Description of the task:
Could you retype the records below exactly as they appear, skipping any pictures?

Data excerpts:

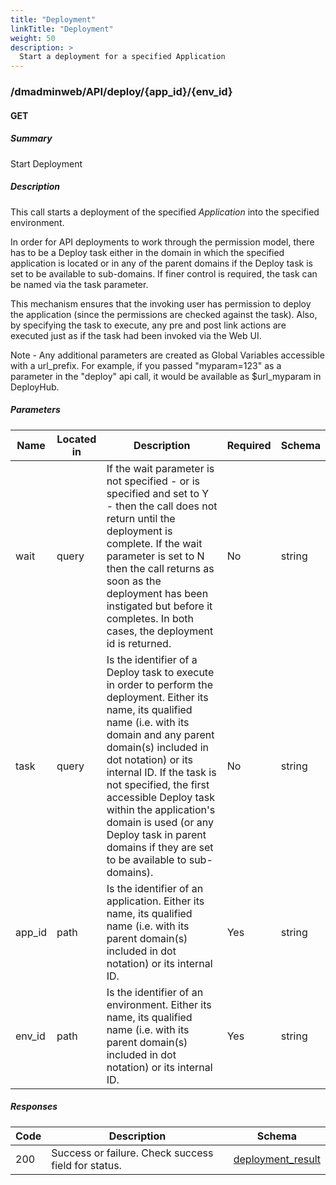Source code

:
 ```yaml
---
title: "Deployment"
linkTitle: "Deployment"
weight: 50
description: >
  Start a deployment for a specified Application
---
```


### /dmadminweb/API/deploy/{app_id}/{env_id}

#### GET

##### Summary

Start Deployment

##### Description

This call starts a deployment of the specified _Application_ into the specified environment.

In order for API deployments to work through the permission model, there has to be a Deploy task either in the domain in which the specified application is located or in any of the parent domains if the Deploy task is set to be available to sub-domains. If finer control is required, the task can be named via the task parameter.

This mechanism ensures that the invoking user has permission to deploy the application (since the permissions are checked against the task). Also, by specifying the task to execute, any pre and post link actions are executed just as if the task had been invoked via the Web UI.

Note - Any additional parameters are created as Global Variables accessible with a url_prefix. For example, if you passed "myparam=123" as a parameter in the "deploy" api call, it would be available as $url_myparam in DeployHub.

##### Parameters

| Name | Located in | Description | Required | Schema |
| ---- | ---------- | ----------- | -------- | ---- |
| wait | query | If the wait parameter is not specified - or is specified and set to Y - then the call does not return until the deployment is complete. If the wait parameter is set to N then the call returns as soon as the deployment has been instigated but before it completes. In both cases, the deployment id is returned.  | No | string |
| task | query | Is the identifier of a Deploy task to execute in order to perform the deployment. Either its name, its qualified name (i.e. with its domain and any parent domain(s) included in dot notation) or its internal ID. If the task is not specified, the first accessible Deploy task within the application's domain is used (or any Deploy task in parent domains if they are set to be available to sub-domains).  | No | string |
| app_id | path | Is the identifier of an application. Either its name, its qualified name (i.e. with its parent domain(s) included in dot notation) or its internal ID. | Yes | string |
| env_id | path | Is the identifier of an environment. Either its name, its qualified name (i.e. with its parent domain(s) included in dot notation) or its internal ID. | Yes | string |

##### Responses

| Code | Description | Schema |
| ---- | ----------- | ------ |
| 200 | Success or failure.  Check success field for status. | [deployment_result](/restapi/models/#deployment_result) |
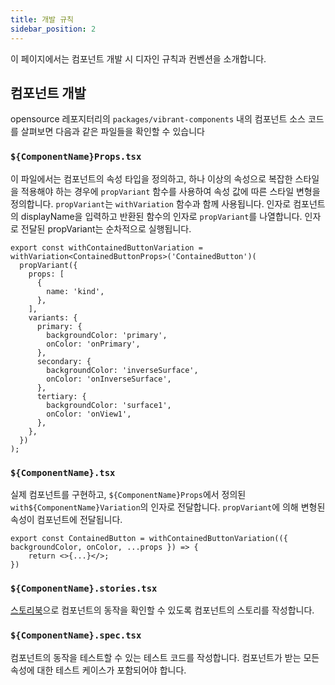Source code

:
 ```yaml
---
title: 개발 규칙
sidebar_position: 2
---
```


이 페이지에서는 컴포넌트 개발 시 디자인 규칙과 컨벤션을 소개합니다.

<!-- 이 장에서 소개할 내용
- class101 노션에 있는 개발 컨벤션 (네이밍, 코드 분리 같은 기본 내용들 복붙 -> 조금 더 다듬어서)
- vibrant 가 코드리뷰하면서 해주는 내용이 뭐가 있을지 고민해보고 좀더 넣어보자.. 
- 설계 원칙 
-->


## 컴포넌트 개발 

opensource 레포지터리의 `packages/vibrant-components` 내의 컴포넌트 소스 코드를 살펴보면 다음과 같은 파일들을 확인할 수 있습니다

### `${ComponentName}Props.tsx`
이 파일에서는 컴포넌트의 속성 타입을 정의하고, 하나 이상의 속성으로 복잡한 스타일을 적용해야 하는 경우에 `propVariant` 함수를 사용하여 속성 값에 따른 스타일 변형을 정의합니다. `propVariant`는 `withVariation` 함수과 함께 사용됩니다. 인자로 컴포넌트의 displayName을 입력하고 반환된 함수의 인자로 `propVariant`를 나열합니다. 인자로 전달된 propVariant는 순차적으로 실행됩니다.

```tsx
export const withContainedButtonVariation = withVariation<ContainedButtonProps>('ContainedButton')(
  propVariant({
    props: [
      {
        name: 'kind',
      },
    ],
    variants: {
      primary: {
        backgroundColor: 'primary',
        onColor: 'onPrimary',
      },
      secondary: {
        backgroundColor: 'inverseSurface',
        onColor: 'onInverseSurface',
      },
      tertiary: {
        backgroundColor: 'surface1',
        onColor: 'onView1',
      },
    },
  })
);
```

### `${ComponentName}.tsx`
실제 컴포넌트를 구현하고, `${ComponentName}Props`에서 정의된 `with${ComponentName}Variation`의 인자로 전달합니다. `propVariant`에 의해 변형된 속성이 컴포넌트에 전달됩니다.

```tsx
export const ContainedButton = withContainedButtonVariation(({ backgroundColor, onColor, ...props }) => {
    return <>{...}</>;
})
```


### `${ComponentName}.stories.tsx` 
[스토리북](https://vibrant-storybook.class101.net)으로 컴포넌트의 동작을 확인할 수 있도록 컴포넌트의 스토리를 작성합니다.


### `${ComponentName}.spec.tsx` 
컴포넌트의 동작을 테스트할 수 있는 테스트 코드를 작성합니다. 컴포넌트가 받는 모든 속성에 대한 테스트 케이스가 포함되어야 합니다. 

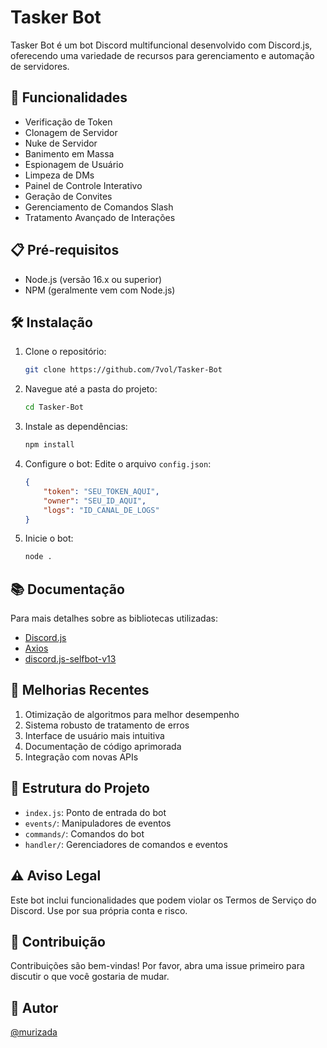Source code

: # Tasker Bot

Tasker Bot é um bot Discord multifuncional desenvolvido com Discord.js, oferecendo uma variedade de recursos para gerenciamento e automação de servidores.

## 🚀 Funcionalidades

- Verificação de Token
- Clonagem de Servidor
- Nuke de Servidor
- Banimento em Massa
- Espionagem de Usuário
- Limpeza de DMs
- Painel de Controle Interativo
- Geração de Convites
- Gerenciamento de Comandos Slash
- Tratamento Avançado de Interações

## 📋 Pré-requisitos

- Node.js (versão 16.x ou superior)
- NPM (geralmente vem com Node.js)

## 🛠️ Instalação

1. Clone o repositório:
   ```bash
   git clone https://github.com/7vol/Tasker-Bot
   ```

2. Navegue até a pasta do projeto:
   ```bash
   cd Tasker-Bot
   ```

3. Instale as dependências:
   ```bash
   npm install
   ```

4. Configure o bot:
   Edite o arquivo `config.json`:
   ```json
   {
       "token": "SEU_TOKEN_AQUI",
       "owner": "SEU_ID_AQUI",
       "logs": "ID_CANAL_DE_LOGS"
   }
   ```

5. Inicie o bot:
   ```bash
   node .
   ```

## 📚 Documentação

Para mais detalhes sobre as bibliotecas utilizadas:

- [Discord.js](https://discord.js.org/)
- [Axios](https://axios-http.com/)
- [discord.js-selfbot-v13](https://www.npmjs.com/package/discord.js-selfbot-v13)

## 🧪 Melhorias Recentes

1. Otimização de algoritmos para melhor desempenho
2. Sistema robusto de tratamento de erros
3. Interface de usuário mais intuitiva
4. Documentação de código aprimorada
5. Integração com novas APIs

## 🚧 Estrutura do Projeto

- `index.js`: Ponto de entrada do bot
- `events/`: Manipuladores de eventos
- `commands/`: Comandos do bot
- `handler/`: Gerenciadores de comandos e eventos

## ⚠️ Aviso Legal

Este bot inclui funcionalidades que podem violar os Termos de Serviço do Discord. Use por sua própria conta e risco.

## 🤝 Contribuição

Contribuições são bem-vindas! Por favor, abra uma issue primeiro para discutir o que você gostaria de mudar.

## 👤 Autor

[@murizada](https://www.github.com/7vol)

Response:
Source code

:
 ```yaml
---
title: "Deployment"
linkTitle: "Deployment"
weight: 50
description: >
  Start a deployment for a specified Application
---
```


### /dmadminweb/API/deploy/{app_id}/{env_id}

#### GET

##### Summary

Start Deployment

##### Description

This call starts a deployment of the specified _Application_ into the specified environment.

In order for API deployments to work through the permission model, there has to be a Deploy task either in the domain in which the specified application is located or in any of the parent domains if the Deploy task is set to be available to sub-domains. If finer control is required, the task can be named via the task parameter.

This mechanism ensures that the invoking user has permission to deploy the application (since the permissions are checked against the task). Also, by specifying the task to execute, any pre and post link actions are executed just as if the task had been invoked via the Web UI.

Note - Any additional parameters are created as Global Variables accessible with a url_prefix. For example, if you passed "myparam=123" as a parameter in the "deploy" api call, it would be available as $url_myparam in DeployHub.

##### Parameters

| Name | Located in | Description | Required | Schema |
| ---- | ---------- | ----------- | -------- | ---- |
| wait | query | If the wait parameter is not specified - or is specified and set to Y - then the call does not return until the deployment is complete. If the wait parameter is set to N then the call returns as soon as the deployment has been instigated but before it completes. In both cases, the deployment id is returned.  | No | string |
| task | query | Is the identifier of a Deploy task to execute in order to perform the deployment. Either its name, its qualified name (i.e. with its domain and any parent domain(s) included in dot notation) or its internal ID. If the task is not specified, the first accessible Deploy task within the application's domain is used (or any Deploy task in parent domains if they are set to be available to sub-domains).  | No | string |
| app_id | path | Is the identifier of an application. Either its name, its qualified name (i.e. with its parent domain(s) included in dot notation) or its internal ID. | Yes | string |
| env_id | path | Is the identifier of an environment. Either its name, its qualified name (i.e. with its parent domain(s) included in dot notation) or its internal ID. | Yes | string |

##### Responses

| Code | Description | Schema |
| ---- | ----------- | ------ |
| 200 | Success or failure.  Check success field for status. | [deployment_result](/restapi/models/#deployment_result) |
Source code

:
 ```yaml
---
title: 개발 규칙
sidebar_position: 2
---
```


이 페이지에서는 컴포넌트 개발 시 디자인 규칙과 컨벤션을 소개합니다.

<!-- 이 장에서 소개할 내용
- class101 노션에 있는 개발 컨벤션 (네이밍, 코드 분리 같은 기본 내용들 복붙 -> 조금 더 다듬어서)
- vibrant 가 코드리뷰하면서 해주는 내용이 뭐가 있을지 고민해보고 좀더 넣어보자.. 
- 설계 원칙 
-->


## 컴포넌트 개발 

opensource 레포지터리의 `packages/vibrant-components` 내의 컴포넌트 소스 코드를 살펴보면 다음과 같은 파일들을 확인할 수 있습니다

### `${ComponentName}Props.tsx`
이 파일에서는 컴포넌트의 속성 타입을 정의하고, 하나 이상의 속성으로 복잡한 스타일을 적용해야 하는 경우에 `propVariant` 함수를 사용하여 속성 값에 따른 스타일 변형을 정의합니다. `propVariant`는 `withVariation` 함수과 함께 사용됩니다. 인자로 컴포넌트의 displayName을 입력하고 반환된 함수의 인자로 `propVariant`를 나열합니다. 인자로 전달된 propVariant는 순차적으로 실행됩니다.

```tsx
export const withContainedButtonVariation = withVariation<ContainedButtonProps>('ContainedButton')(
  propVariant({
    props: [
      {
        name: 'kind',
      },
    ],
    variants: {
      primary: {
        backgroundColor: 'primary',
        onColor: 'onPrimary',
      },
      secondary: {
        backgroundColor: 'inverseSurface',
        onColor: 'onInverseSurface',
      },
      tertiary: {
        backgroundColor: 'surface1',
        onColor: 'onView1',
      },
    },
  })
);
```

### `${ComponentName}.tsx`
실제 컴포넌트를 구현하고, `${ComponentName}Props`에서 정의된 `with${ComponentName}Variation`의 인자로 전달합니다. `propVariant`에 의해 변형된 속성이 컴포넌트에 전달됩니다.

```tsx
export const ContainedButton = withContainedButtonVariation(({ backgroundColor, onColor, ...props }) => {
    return <>{...}</>;
})
```


### `${ComponentName}.stories.tsx` 
[스토리북](https://vibrant-storybook.class101.net)으로 컴포넌트의 동작을 확인할 수 있도록 컴포넌트의 스토리를 작성합니다.


### `${ComponentName}.spec.tsx` 
컴포넌트의 동작을 테스트할 수 있는 테스트 코드를 작성합니다. 컴포넌트가 받는 모든 속성에 대한 테스트 케이스가 포함되어야 합니다. 

Source code

: # Tasker Bot

Tasker Bot é um bot Discord multifuncional desenvolvido com Discord.js, oferecendo uma variedade de recursos para gerenciamento e automação de servidores.

## 🚀 Funcionalidades

- Verificação de Token
- Clonagem de Servidor
- Nuke de Servidor
- Banimento em Massa
- Espionagem de Usuário
- Limpeza de DMs
- Painel de Controle Interativo
- Geração de Convites
- Gerenciamento de Comandos Slash
- Tratamento Avançado de Interações

## 📋 Pré-requisitos

- Node.js (versão 16.x ou superior)
- NPM (geralmente vem com Node.js)

## 🛠️ Instalação

1. Clone o repositório:
   ```bash
   git clone https://github.com/7vol/Tasker-Bot
   ```

2. Navegue até a pasta do projeto:
   ```bash
   cd Tasker-Bot
   ```

3. Instale as dependências:
   ```bash
   npm install
   ```

4. Configure o bot:
   Edite o arquivo `config.json`:
   ```json
   {
       "token": "SEU_TOKEN_AQUI",
       "owner": "SEU_ID_AQUI",
       "logs": "ID_CANAL_DE_LOGS"
   }
   ```

5. Inicie o bot:
   ```bash
   node .
   ```

## 📚 Documentação

Para mais detalhes sobre as bibliotecas utilizadas:

- [Discord.js](https://discord.js.org/)
- [Axios](https://axios-http.com/)
- [discord.js-selfbot-v13](https://www.npmjs.com/package/discord.js-selfbot-v13)

## 🧪 Melhorias Recentes

1. Otimização de algoritmos para melhor desempenho
2. Sistema robusto de tratamento de erros
3. Interface de usuário mais intuitiva
4. Documentação de código aprimorada
5. Integração com novas APIs

## 🚧 Estrutura do Projeto

- `index.js`: Ponto de entrada do bot
- `events/`: Manipuladores de eventos
- `commands/`: Comandos do bot
- `handler/`: Gerenciadores de comandos e eventos

## ⚠️ Aviso Legal

Este bot inclui funcionalidades que podem violar os Termos de Serviço do Discord. Use por sua própria conta e risco.

## 🤝 Contribuição

Contribuições são bem-vindas! Por favor, abra uma issue primeiro para discutir o que você gostaria de mudar.

## 👤 Autor

[@murizada](https://www.github.com/7vol)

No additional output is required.